The engineer also provided the IT department with hands-on training on PacketSentry’s use, especially on search methods. “I think it’s kind of like Google in that when you type in a general search term, you get a lot of info back, but to drill down to get the information you really need required some training,” he says.

IT department personnel can access the database through a Web-based interface. “You just pull up a blank Web page and type in the IP address of the Manager device. It pops up, you log in, and you’re presented with the dashboard,” McRae says. “For example, if I want to see which user accessed a particular spreadsheet this morning, I can type in the name of the spreadsheet, and it will give me a list of when it was touched by any machine or any user,” he explains. “It’s not anything that you have to learn complex scripting languages to run; you don’t have to write queries.”

During the demo period, says McRae, “We exercised the box, and made sure we could get the information we needed and [could run] reports, set up rules, and other things.”

After putting it through its paces, he concluded that “Everything that PacketMotion said the product could do, it did and it did it well.”

McRae says that the report-generating function of the product is especially helpful. He was able to create a daily rundown of all of the changes made to his active directory, such as whether a new user was added or deleted. “That makes things easy, because all that’s required is just pulling up your e-mail to look at the report.”

He can also get more detailed reports, such as the history of a particular file from its creation, including when it was copied, accessed, or deleted. “With the databases, I can run a report that helps me see patterns of access,” he states.

PacketSentry also helped the IT department meet auditing requirements more easily. “Auditors like you to log everything… but that can slow down databases and make the users’ experience abysmal,” he explains. “PacketSentry takes care of all of the logging that the auditors ask for. It audits everybody, so if you’re on my network, and you’re accessing one of my servers, it’s logging it.”

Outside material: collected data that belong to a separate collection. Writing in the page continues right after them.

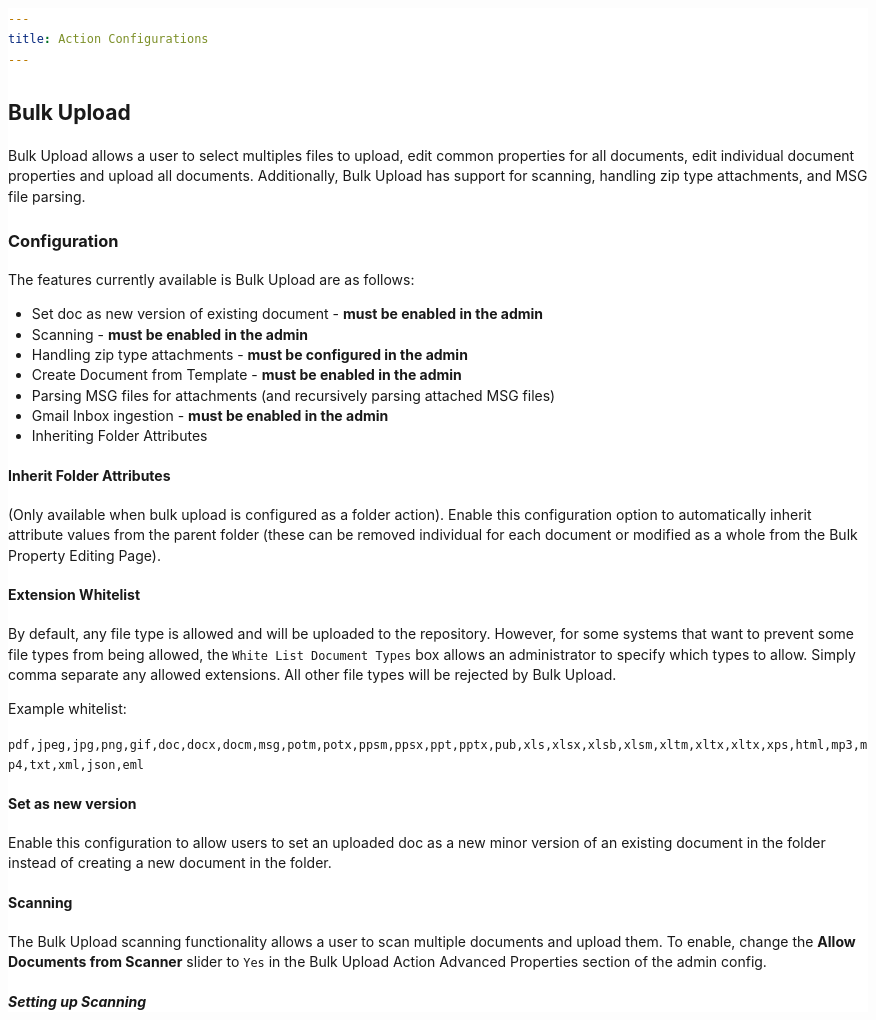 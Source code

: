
 ```yaml
---
title: Action Configurations
---
```



## Bulk Upload

Bulk Upload allows a user to select multiples files to upload, edit common properties for all documents, edit individual document properties and upload all documents. Additionally, Bulk Upload has support for scanning, handling zip type attachments, and MSG file parsing.

### Configuration

The features currently available is Bulk Upload are as follows:

* Set doc as new version of existing document - **must be enabled in the admin**
* Scanning - **must be enabled in the admin**
* Handling zip type attachments - **must be configured in the admin**
* Create Document from Template - **must be enabled in the admin**
* Parsing MSG files for attachments (and recursively parsing attached MSG files)
* Gmail Inbox ingestion - **must be enabled in the admin**
* Inheriting Folder Attributes

#### Inherit Folder Attributes

(Only available when bulk upload is configured as a folder action). Enable this configuration option to automatically inherit attribute values from the parent folder (these can be removed individual for each document or modified as a whole from the Bulk Property Editing Page).

#### Extension Whitelist

By default, any file type is allowed and will be uploaded to the repository.  However, for some systems that want to prevent some file types from being allowed, the `White List Document Types` box allows an administrator to specify which types to allow.  Simply comma separate any allowed extensions.  All other file types will be rejected by Bulk Upload.

Example whitelist:

`pdf,jpeg,jpg,png,gif,doc,docx,docm,msg,potm,potx,ppsm,ppsx,ppt,pptx,pub,xls,xlsx,xlsb,xlsm,xltm,xltx,xltx,xps,html,mp3,mp4,txt,xml,json,eml`

#### Set as new version

Enable this configuration to allow users to set an uploaded doc as a new minor version of an existing document in the folder instead of creating a new document in the folder.

#### Scanning

The Bulk Upload scanning functionality allows a user to scan multiple documents and upload them. To enable, change the **Allow Documents from Scanner** slider to `Yes` in the Bulk Upload Action  Advanced Properties section of the admin config.

##### Setting up Scanning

At the end of the demo period last June, McRae says that the city moved forward to purchase PacketSentry with some additional data storage. “The base unit comes with a certain amount of storage. As we were using it during the demo, we realized that for the amount of data we were capturing, the base amount of storage wouldn’t be sufficient,” McRae says. The cost of the system with the extra storage was about $90,000.

McRae says that the return on investment is coming “primarily in the form of time saved by my engineers…. I can find out what I need to know in minutes as opposed to my engineers’ taking hours to find out.”

One example he puts forth is when one of the city’s divisions asked him to trace the activity of a particular user. “So I hopped in there and took a one-week snapshot of the user’s activities,” he says. “I could see when that person logged in, when he accessed his normal spreadsheets and documents, when he updated them, when he saved, Internet access—all of that.”

The task took McRae an hour. Before installing the new system, “I would have had two engineers working on it for a couple of days, because it’s that difficult to track everything accurately,” he states.

McRae says that he has had no technical issues with PacketSentry whatsoever. “I have not had to call support one time. Support actually contacted me because it was due for an update for new software,” he states. And there was no charge, which was something McRae says was new. “I have never run across a situation where support called me and said we want to schedule this upgrade, and it isn’t going to cost you a dime. That was great.”